Europe’s oil and gas prices will remain above what they were before the Iran war for at least until the end of 2027, EU and eurozone officials said Friday, warning that the energy shock could keep feeding into broader price pressures. The comments were made after a meeting of the Eurogroup, the 21-member eurozone body made up of finance ministers.
EU Economy Commissioner Valdis Dombrovskis said the inflation outlook is being shaped primarily by energy costs. He linked the higher energy-price path to an updated forecast that puts inflation at 3.1% for this year and 2.4% for 2027, a significantly higher view for 2026 than an earlier forecast of 1.9%, he said.
Dombrovskis also described how the energy-driven inflation would spread beyond households and directly affected sectors. “We expect that this energy inflation will gradually also trickle down to different sectors of the economy,” he said after the Eurogroup meeting, framing the outlook as a gradual transmission rather than a one-time move in energy prices.
European Central Bank President Christine Lagarde said the central bank is preparing for a longer period of elevated prices even if the Middle East conflict ended immediately. Lagarde said that even in that scenario, “lagging effects” would keep energy-related price levels elevated, and she added that it is “probably a fact that price levels will be higher at the end of this crisis, when we see the end of the crisis.”
Lagarde said the ECB would respond using measures intended to protect price stability at its 2% medium-term target. She said the ECB would take “all the necessary measures,” adding that it would pay close attention to aftereffects from the initial economic shock caused by the energy-price hike. She also pointed to how much oil the EU holds in reserve to meet possible demand.
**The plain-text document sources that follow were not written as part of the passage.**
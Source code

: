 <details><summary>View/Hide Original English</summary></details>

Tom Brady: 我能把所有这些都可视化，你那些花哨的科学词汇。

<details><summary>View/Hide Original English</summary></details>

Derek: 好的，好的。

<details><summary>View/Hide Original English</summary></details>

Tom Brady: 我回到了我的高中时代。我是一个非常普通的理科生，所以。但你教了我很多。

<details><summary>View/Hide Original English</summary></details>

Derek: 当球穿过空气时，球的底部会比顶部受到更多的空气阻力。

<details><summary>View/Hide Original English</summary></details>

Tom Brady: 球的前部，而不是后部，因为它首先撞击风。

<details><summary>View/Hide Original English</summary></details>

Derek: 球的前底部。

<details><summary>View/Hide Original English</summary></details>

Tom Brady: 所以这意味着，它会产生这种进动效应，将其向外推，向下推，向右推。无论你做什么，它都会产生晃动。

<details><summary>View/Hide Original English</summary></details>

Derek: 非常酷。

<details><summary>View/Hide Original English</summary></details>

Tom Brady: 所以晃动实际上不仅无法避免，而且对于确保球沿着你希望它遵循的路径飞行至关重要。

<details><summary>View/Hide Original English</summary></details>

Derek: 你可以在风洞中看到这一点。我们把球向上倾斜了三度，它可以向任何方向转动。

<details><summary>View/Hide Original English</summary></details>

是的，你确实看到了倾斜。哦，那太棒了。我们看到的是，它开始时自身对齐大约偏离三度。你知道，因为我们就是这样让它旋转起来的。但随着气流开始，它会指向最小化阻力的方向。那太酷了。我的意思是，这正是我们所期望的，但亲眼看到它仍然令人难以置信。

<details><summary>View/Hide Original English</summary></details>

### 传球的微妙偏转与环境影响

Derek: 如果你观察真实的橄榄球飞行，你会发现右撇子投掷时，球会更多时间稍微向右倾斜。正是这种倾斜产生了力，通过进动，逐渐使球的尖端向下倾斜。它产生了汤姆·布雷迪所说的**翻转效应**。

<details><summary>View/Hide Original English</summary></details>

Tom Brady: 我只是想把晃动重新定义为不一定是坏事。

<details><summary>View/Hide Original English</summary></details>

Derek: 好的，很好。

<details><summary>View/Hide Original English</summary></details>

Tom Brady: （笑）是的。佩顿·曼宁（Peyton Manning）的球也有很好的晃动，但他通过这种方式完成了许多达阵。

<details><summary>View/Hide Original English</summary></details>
Eurogroup President Kyriakos Pierrakakis said that, for the EU, an end to the crisis would mean a return to free navigation. He specifically tied that to the Strait of Hormuz, saying there would be no imposition of tolls through the strait, which he said carries roughly a fifth of the world’s oil and gas.
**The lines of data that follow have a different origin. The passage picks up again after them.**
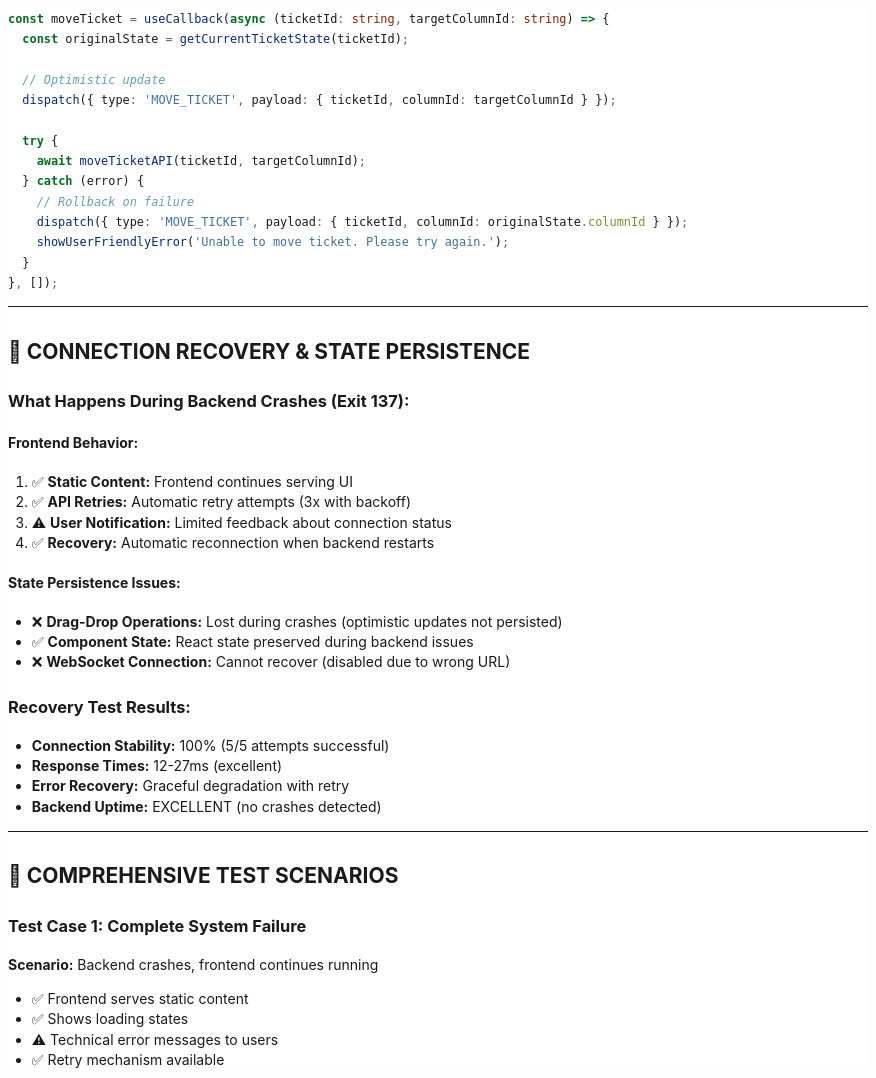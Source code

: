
 ```typescript
const moveTicket = useCallback(async (ticketId: string, targetColumnId: string) => {
  const originalState = getCurrentTicketState(ticketId);

  // Optimistic update
  dispatch({ type: 'MOVE_TICKET', payload: { ticketId, columnId: targetColumnId } });

  try {
    await moveTicketAPI(ticketId, targetColumnId);
  } catch (error) {
    // Rollback on failure
    dispatch({ type: 'MOVE_TICKET', payload: { ticketId, columnId: originalState.columnId } });
    showUserFriendlyError('Unable to move ticket. Please try again.');
  }
}, []);
```

---

## 🔄 CONNECTION RECOVERY & STATE PERSISTENCE

### **What Happens During Backend Crashes (Exit 137):**

#### **Frontend Behavior:**

1. ✅ **Static Content:** Frontend continues serving UI
2. ✅ **API Retries:** Automatic retry attempts (3x with backoff)
3. ⚠️ **User Notification:** Limited feedback about connection status
4. ✅ **Recovery:** Automatic reconnection when backend restarts

#### **State Persistence Issues:**

- ❌ **Drag-Drop Operations:** Lost during crashes (optimistic updates not persisted)
- ✅ **Component State:** React state preserved during backend issues
- ❌ **WebSocket Connection:** Cannot recover (disabled due to wrong URL)

### **Recovery Test Results:**

- **Connection Stability:** 100% (5/5 attempts successful)
- **Response Times:** 12-27ms (excellent)
- **Error Recovery:** Graceful degradation with retry
- **Backend Uptime:** EXCELLENT (no crashes detected)

---

## 🧪 COMPREHENSIVE TEST SCENARIOS

### **Test Case 1: Complete System Failure**

**Scenario:** Backend crashes, frontend continues running

- ✅ Frontend serves static content
- ✅ Shows loading states
- ⚠️ Technical error messages to users
- ✅ Retry mechanism available
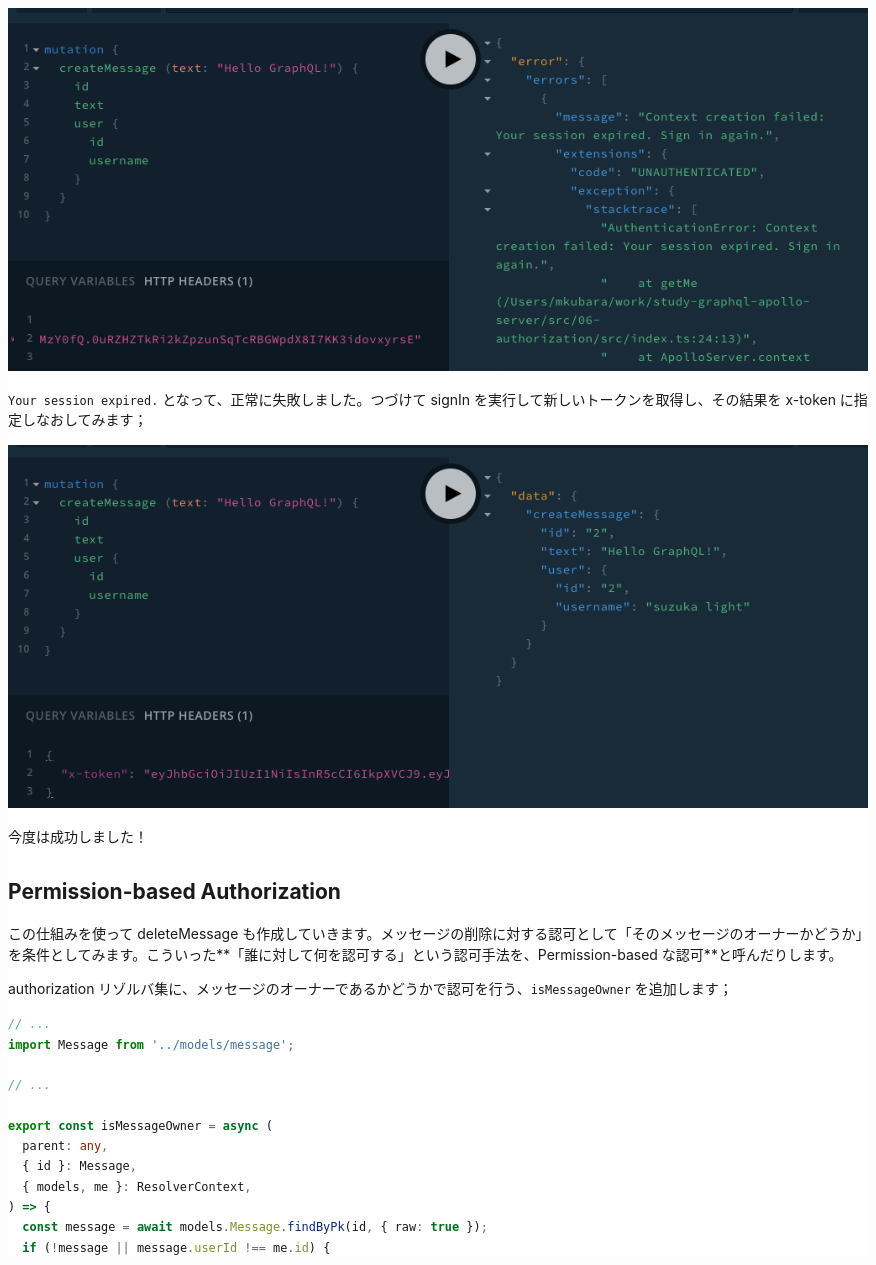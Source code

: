 ![](token-expired.png)

`Your session expired.` となって、正常に失敗しました。つづけて signIn を実行して新しいトークンを取得し、その結果を x-token に指定しなおしてみます；

![](create-message-succeeded.png)

今度は成功しました！

## Permission-based Authorization

この仕組みを使って deleteMessage も作成していきます。メッセージの削除に対する認可として「そのメッセージのオーナーかどうか」を条件としてみます。こういった**「誰に対して何を認可する」という認可手法を、Permission-based な認可**と呼んだりします。

authorization リゾルバ集に、メッセージのオーナーであるかどうかで認可を行う、`isMessageOwner` を追加します；

```typescript{2,6-16}:title=src/06-authorization/src/resolvers/authorization.ts
// ...
import Message from '../models/message';

// ...

export const isMessageOwner = async (
  parent: any,
  { id }: Message,
  { models, me }: ResolverContext,
) => {
  const message = await models.Message.findByPk(id, { raw: true });
  if (!message || message.userId !== me.id) {
```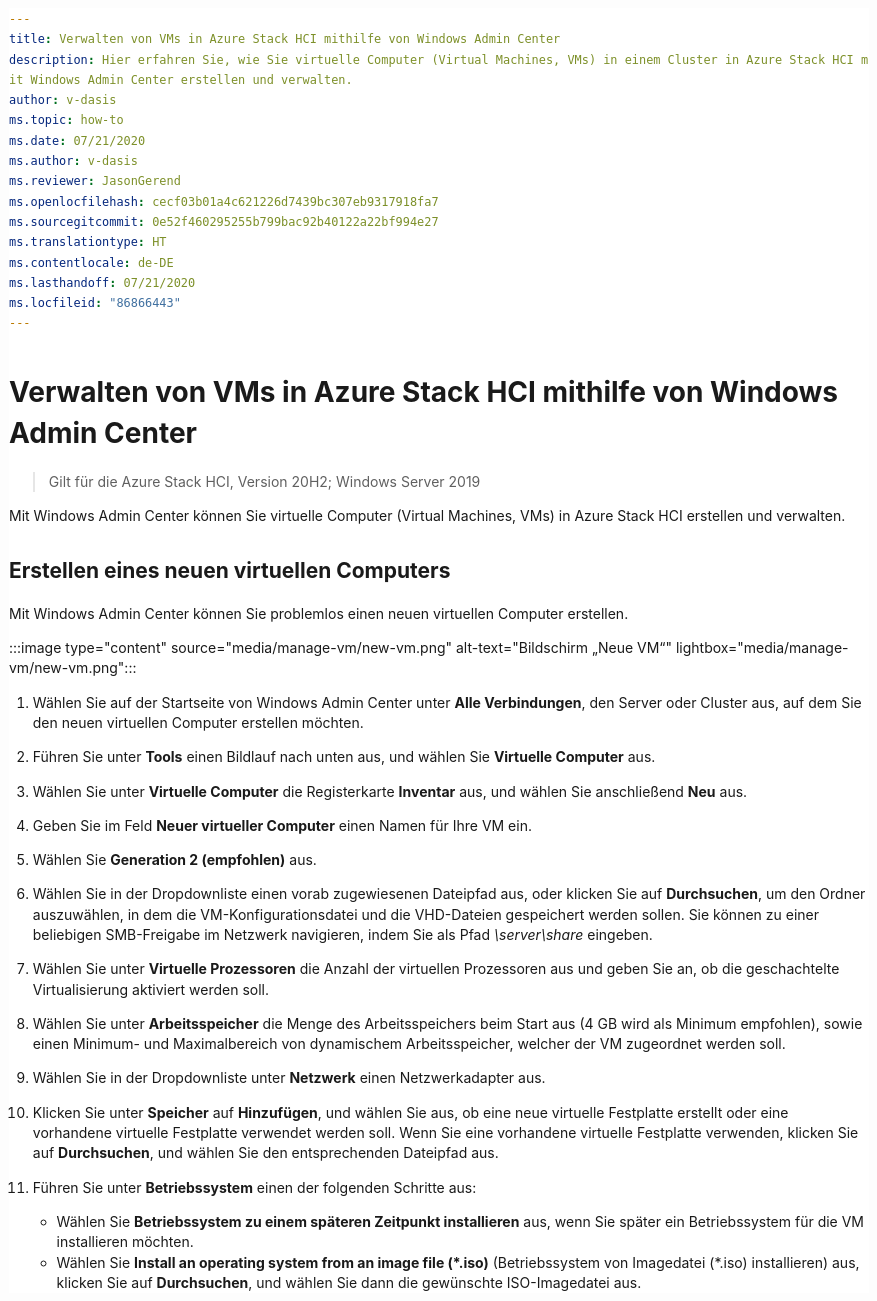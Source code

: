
 ```yaml
---
title: Verwalten von VMs in Azure Stack HCI mithilfe von Windows Admin Center
description: Hier erfahren Sie, wie Sie virtuelle Computer (Virtual Machines, VMs) in einem Cluster in Azure Stack HCI mit Windows Admin Center erstellen und verwalten.
author: v-dasis
ms.topic: how-to
ms.date: 07/21/2020
ms.author: v-dasis
ms.reviewer: JasonGerend
ms.openlocfilehash: cecf03b01a4c621226d7439bc307eb9317918fa7
ms.sourcegitcommit: 0e52f460295255b799bac92b40122a22bf994e27
ms.translationtype: HT
ms.contentlocale: de-DE
ms.lasthandoff: 07/21/2020
ms.locfileid: "86866443"
---
```

# <a name="manage-vms-on-azure-stack-hci-using-windows-admin-center"></a>Verwalten von VMs in Azure Stack HCI mithilfe von Windows Admin Center

> Gilt für die Azure Stack HCI, Version 20H2; Windows Server 2019

Mit Windows Admin Center können Sie virtuelle Computer (Virtual Machines, VMs) in Azure Stack HCI erstellen und verwalten.

## <a name="create-a-new-vm"></a>Erstellen eines neuen virtuellen Computers

Mit Windows Admin Center können Sie problemlos einen neuen virtuellen Computer erstellen.

:::image type="content" source="media/manage-vm/new-vm.png" alt-text="Bildschirm „Neue VM“" lightbox="media/manage-vm/new-vm.png":::

1. Wählen Sie auf der Startseite von Windows Admin Center unter **Alle Verbindungen**, den Server oder Cluster aus, auf dem Sie den neuen virtuellen Computer erstellen möchten.
1. Führen Sie unter **Tools** einen Bildlauf nach unten aus, und wählen Sie **Virtuelle Computer** aus.
1. Wählen Sie unter **Virtuelle Computer** die Registerkarte **Inventar** aus, und wählen Sie anschließend **Neu** aus.
1. Geben Sie im Feld **Neuer virtueller Computer** einen Namen für Ihre VM ein.
1. Wählen Sie **Generation 2 (empfohlen)** aus.
1. Wählen Sie in der Dropdownliste einen vorab zugewiesenen Dateipfad aus, oder klicken Sie auf **Durchsuchen**, um den Ordner auszuwählen, in dem die VM-Konfigurationsdatei und die VHD-Dateien gespeichert werden sollen. Sie können zu einer beliebigen SMB-Freigabe im Netzwerk navigieren, indem Sie als Pfad *\\server\share* eingeben.

1. Wählen Sie unter **Virtuelle Prozessoren** die Anzahl der virtuellen Prozessoren aus und geben Sie an, ob die geschachtelte Virtualisierung aktiviert werden soll.
1. Wählen Sie unter **Arbeitsspeicher** die Menge des Arbeitsspeichers beim Start aus (4 GB wird als Minimum empfohlen), sowie einen Minimum- und Maximalbereich von dynamischem Arbeitsspeicher, welcher der VM zugeordnet werden soll.
1. Wählen Sie in der Dropdownliste unter **Netzwerk** einen Netzwerkadapter aus.
1. Klicken Sie unter **Speicher** auf **Hinzufügen**, und wählen Sie aus, ob eine neue virtuelle Festplatte erstellt oder eine vorhandene virtuelle Festplatte verwendet werden soll. Wenn Sie eine vorhandene virtuelle Festplatte verwenden, klicken Sie auf **Durchsuchen**, und wählen Sie den entsprechenden Dateipfad aus.  
1. Führen Sie unter **Betriebssystem** einen der folgenden Schritte aus:
   - Wählen Sie **Betriebssystem zu einem späteren Zeitpunkt installieren** aus, wenn Sie später ein Betriebssystem für die VM installieren möchten.
   - Wählen Sie **Install an operating system from an image file (*.iso)** (Betriebssystem von Imagedatei (*.iso) installieren) aus, klicken Sie auf **Durchsuchen**, und wählen Sie dann die gewünschte ISO-Imagedatei aus.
Pierrakakis said the eurozone’s growth outlook would still be weaker than earlier projections but not recessionary. He affirmed that eurozone economic growth would reach 0.9% this year and 1.2% in 2027, “but clearly far from a recession scenario,” while indicating that officials were working through the implications of energy costs for both inflation and activity.
Although higher inflation projections have prompted speculation that the ECB could raise its benchmark interest-rate settings, Lagarde did not offer a signal about how the bank would act next. Instead, she said the ECB would continue to follow a “data-dependent and meeting-by-meeting approach” to decide the most appropriate monetary-policy stance to deliver on its 2% target.